=== Section Start ===

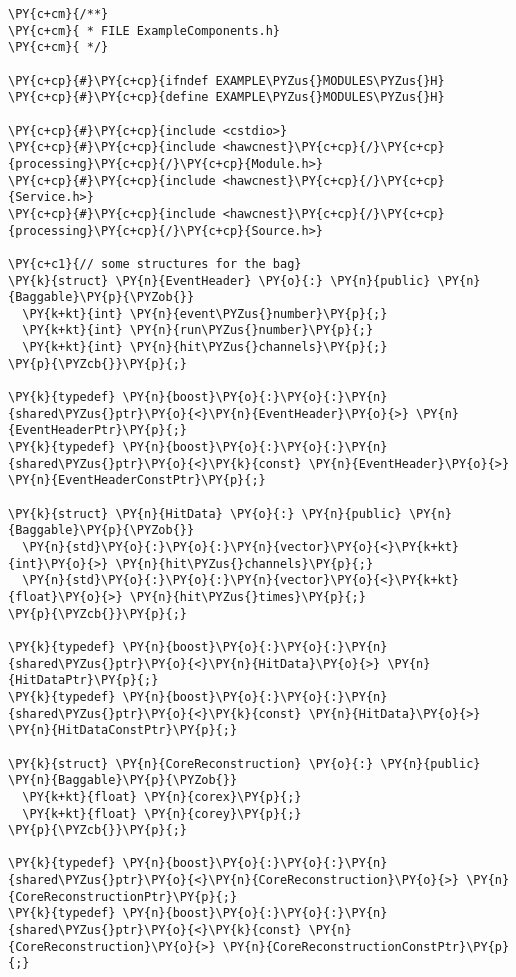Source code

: \begin{Verbatim}[commandchars=\\\{\}]
\PY{c+cm}{/**}
\PY{c+cm}{ * FILE ExampleComponents.h}
\PY{c+cm}{ */}

\PY{c+cp}{#}\PY{c+cp}{ifndef EXAMPLE\PYZus{}MODULES\PYZus{}H}
\PY{c+cp}{#}\PY{c+cp}{define EXAMPLE\PYZus{}MODULES\PYZus{}H}

\PY{c+cp}{#}\PY{c+cp}{include <cstdio>}
\PY{c+cp}{#}\PY{c+cp}{include <hawcnest}\PY{c+cp}{/}\PY{c+cp}{processing}\PY{c+cp}{/}\PY{c+cp}{Module.h>}
\PY{c+cp}{#}\PY{c+cp}{include <hawcnest}\PY{c+cp}{/}\PY{c+cp}{Service.h>}
\PY{c+cp}{#}\PY{c+cp}{include <hawcnest}\PY{c+cp}{/}\PY{c+cp}{processing}\PY{c+cp}{/}\PY{c+cp}{Source.h>}

\PY{c+c1}{// some structures for the bag}
\PY{k}{struct} \PY{n}{EventHeader} \PY{o}{:} \PY{n}{public} \PY{n}{Baggable}\PY{p}{\PYZob{}}
  \PY{k+kt}{int} \PY{n}{event\PYZus{}number}\PY{p}{;}
  \PY{k+kt}{int} \PY{n}{run\PYZus{}number}\PY{p}{;}
  \PY{k+kt}{int} \PY{n}{hit\PYZus{}channels}\PY{p}{;}
\PY{p}{\PYZcb{}}\PY{p}{;}

\PY{k}{typedef} \PY{n}{boost}\PY{o}{:}\PY{o}{:}\PY{n}{shared\PYZus{}ptr}\PY{o}{<}\PY{n}{EventHeader}\PY{o}{>} \PY{n}{EventHeaderPtr}\PY{p}{;}
\PY{k}{typedef} \PY{n}{boost}\PY{o}{:}\PY{o}{:}\PY{n}{shared\PYZus{}ptr}\PY{o}{<}\PY{k}{const} \PY{n}{EventHeader}\PY{o}{>} \PY{n}{EventHeaderConstPtr}\PY{p}{;}

\PY{k}{struct} \PY{n}{HitData} \PY{o}{:} \PY{n}{public} \PY{n}{Baggable}\PY{p}{\PYZob{}}
  \PY{n}{std}\PY{o}{:}\PY{o}{:}\PY{n}{vector}\PY{o}{<}\PY{k+kt}{int}\PY{o}{>} \PY{n}{hit\PYZus{}channels}\PY{p}{;}
  \PY{n}{std}\PY{o}{:}\PY{o}{:}\PY{n}{vector}\PY{o}{<}\PY{k+kt}{float}\PY{o}{>} \PY{n}{hit\PYZus{}times}\PY{p}{;}
\PY{p}{\PYZcb{}}\PY{p}{;}

\PY{k}{typedef} \PY{n}{boost}\PY{o}{:}\PY{o}{:}\PY{n}{shared\PYZus{}ptr}\PY{o}{<}\PY{n}{HitData}\PY{o}{>} \PY{n}{HitDataPtr}\PY{p}{;}
\PY{k}{typedef} \PY{n}{boost}\PY{o}{:}\PY{o}{:}\PY{n}{shared\PYZus{}ptr}\PY{o}{<}\PY{k}{const} \PY{n}{HitData}\PY{o}{>} \PY{n}{HitDataConstPtr}\PY{p}{;}

\PY{k}{struct} \PY{n}{CoreReconstruction} \PY{o}{:} \PY{n}{public} \PY{n}{Baggable}\PY{p}{\PYZob{}}
  \PY{k+kt}{float} \PY{n}{corex}\PY{p}{;}
  \PY{k+kt}{float} \PY{n}{corey}\PY{p}{;}
\PY{p}{\PYZcb{}}\PY{p}{;}

\PY{k}{typedef} \PY{n}{boost}\PY{o}{:}\PY{o}{:}\PY{n}{shared\PYZus{}ptr}\PY{o}{<}\PY{n}{CoreReconstruction}\PY{o}{>} \PY{n}{CoreReconstructionPtr}\PY{p}{;}
\PY{k}{typedef} \PY{n}{boost}\PY{o}{:}\PY{o}{:}\PY{n}{shared\PYZus{}ptr}\PY{o}{<}\PY{k}{const} \PY{n}{CoreReconstruction}\PY{o}{>} \PY{n}{CoreReconstructionConstPtr}\PY{p}{;}


\end{Verbatim}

=== Section End ===

### What this task involves
When the entries above show the word "shared" in a line, copy that line out.

### Reply
\PY{k}{typedef} \PY{n}{boost}\PY{o}{:}\PY{o}{:}\PY{n}{shared\PYZus{}ptr}\PY{o}{<}\PY{n}{EventHeader}\PY{o}{>} \PY{n}{EventHeaderPtr}\PY{p}{;}
\PY{k}{typedef} \PY{n}{boost}\PY{o}{:}\PY{o}{:}\PY{n}{shared\PYZus{}ptr}\PY{o}{<}\PY{k}{const} \PY{n}{EventHeader}\PY{o}{>} \PY{n}{EventHeaderConstPtr}\PY{p}{;}
\PY{k}{typedef} \PY{n}{boost}\PY{o}{:}\PY{o}{:}\PY{n}{shared\PYZus{}ptr}\PY{o}{<}\PY{n}{HitData}\PY{o}{>} \PY{n}{HitDataPtr}\PY{p}{;}
\PY{k}{typedef} \PY{n}{boost}\PY{o}{:}\PY{o}{:}\PY{n}{shared\PYZus{}ptr}\PY{o}{<}\PY{k}{const} \PY{n}{HitData}\PY{o}{>} \PY{n}{HitDataConstPtr}\PY{p}{;}
\PY{k}{typedef} \PY{n}{boost}\PY{o}{:}\PY{o}{:}\PY{n}{shared\PYZus{}ptr}\PY{o}{<}\PY{n}{CoreReconstruction}\PY{o}{>} \PY{n}{CoreReconstructionPtr}\PY{p}{;}
\PY{k}{typedef} \PY{n}{boost}\PY{o}{:}\PY{o}{:}\PY{n}{shared\PYZus{}ptr}\PY{o}{<}\PY{k}{const} \PY{n}{CoreReconstruction}\PY{o}{>} \PY{n}{CoreReconstructionConstPtr}\PY{p}{;}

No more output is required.